S区には『寝起きが悪い破壊神』が住んでいる。
絶対に起こしてはいけない。
11:名無しの探索者
ギルドは何してんだよ。
早く調査しろよ、東京が消滅するぞ。
……ネット民の予想は、ある意味で的確だった。
「寝起きの悪い破壊神」。
あながち間違ってはいない。
そして、事態を重く見たのはネット民だけではなかった。
◇ ◇ ◇
内閣府・対ダンジョン危機管理室。
巨大なモニターが並ぶ薄暗い部屋で、黒いスーツを着た男たちが慌ただしく動き回っていた。
「S区におけるエネルギー反応、測定不能!」
「衛星写真の解析出ました! 裏山が円形に消失しています!」
「推定威力、戦術核レベル! 残留放射能なし、純粋な物理エネルギーによる破壊です!」
報告を聞く室長の男は、苦虫を噛み潰したような顔をしていた。
日本国内で、核兵器級の攻撃が行われたのだ。
放置できるはずがない。
「……発生源は?」
「S区中央部、旧・相葉邸です。先日より『特異点』として監視していた場所です」
室長は溜息をついた。
やはり、あそこか。
3年間、誰も立ち入れなかった空白地帯。
そこに住む「何か」が、ついに動き出したのだ。
「ギルドと連携しろ。S級探索者を含む『特別調査班』を編成する」
室長は重々しく告げた。
「接触を図るんだ。敵か味方か……あるいは、人類の手に負える存在なのか」
政府が動く。
それは、湊の「引きこもりライフ」を脅かす、最大級の厄介事の始まりだった。
◇ ◇ ◇
——当の本人、相葉湊。
「お、あったあった」
PCモニターの前で、俺はマウスをクリックした。
YAmazonの商品ページ。
【紳士用 抗菌トイレサンダル(ブラウン)】
価格:580円
「よし、ポチっとな」
『ご注文ありがとうございました』
「ふぅ。これで一安心だ」
俺は満足げに伸びをした。
明日には届くだろう。日本の物流は優秀だ。
(※実際には、S区への配送は剛田さん(Sランク配送員)が命懸けで行うことになるのだが、湊は知る由もない)。
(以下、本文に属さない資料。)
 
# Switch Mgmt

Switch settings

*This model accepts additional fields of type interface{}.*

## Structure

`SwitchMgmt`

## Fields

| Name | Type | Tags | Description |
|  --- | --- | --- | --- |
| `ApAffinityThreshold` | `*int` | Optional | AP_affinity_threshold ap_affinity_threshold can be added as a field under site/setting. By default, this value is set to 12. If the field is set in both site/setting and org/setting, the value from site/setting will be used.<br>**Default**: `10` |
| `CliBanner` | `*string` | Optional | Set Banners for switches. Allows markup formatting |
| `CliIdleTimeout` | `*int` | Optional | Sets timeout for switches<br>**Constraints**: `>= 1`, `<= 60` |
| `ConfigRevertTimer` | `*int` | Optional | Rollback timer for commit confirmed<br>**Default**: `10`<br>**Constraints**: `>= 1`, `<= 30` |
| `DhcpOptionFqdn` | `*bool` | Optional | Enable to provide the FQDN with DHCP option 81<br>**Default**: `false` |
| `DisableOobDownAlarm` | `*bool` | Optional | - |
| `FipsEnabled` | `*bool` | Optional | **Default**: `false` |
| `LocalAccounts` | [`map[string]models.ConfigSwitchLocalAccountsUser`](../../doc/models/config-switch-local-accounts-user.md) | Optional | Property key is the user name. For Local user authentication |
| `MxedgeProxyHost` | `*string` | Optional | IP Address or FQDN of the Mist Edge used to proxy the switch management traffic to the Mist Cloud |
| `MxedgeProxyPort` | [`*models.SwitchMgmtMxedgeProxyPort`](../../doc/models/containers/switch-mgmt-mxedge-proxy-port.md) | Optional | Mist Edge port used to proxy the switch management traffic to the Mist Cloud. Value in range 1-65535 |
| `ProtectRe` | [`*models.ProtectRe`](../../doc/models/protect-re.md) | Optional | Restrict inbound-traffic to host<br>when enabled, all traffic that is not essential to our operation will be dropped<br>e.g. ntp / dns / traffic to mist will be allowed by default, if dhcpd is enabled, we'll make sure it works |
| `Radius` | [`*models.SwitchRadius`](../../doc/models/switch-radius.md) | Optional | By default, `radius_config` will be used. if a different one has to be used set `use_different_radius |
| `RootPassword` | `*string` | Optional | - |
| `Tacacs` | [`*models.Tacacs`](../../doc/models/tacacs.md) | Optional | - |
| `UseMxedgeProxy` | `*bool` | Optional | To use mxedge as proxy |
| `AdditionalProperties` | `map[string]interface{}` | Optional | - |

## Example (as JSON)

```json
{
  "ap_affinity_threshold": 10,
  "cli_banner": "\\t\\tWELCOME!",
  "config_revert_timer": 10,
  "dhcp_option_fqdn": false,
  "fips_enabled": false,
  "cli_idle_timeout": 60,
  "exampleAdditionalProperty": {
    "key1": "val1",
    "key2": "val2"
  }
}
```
「あー、今日は疲れた。色々あったけど、終わりよければすべてよし」
俺はベッドに倒れ込んだ。
フカフカの布団が俺を包み込む。
外の世界で、政府のエージェントや悪徳ギルドが、俺の存在を巡って暗躍し始めていることなんて、夢にも思わず。
「……ムニャ。明日は……プリン買い直そう……」
最強の引きこもりは、平和な寝息を立てて眠りについた。
その枕元には、脱ぎ捨てられた片方だけのゴムサンダルが、主の眠りを守るように静かに転がっていた。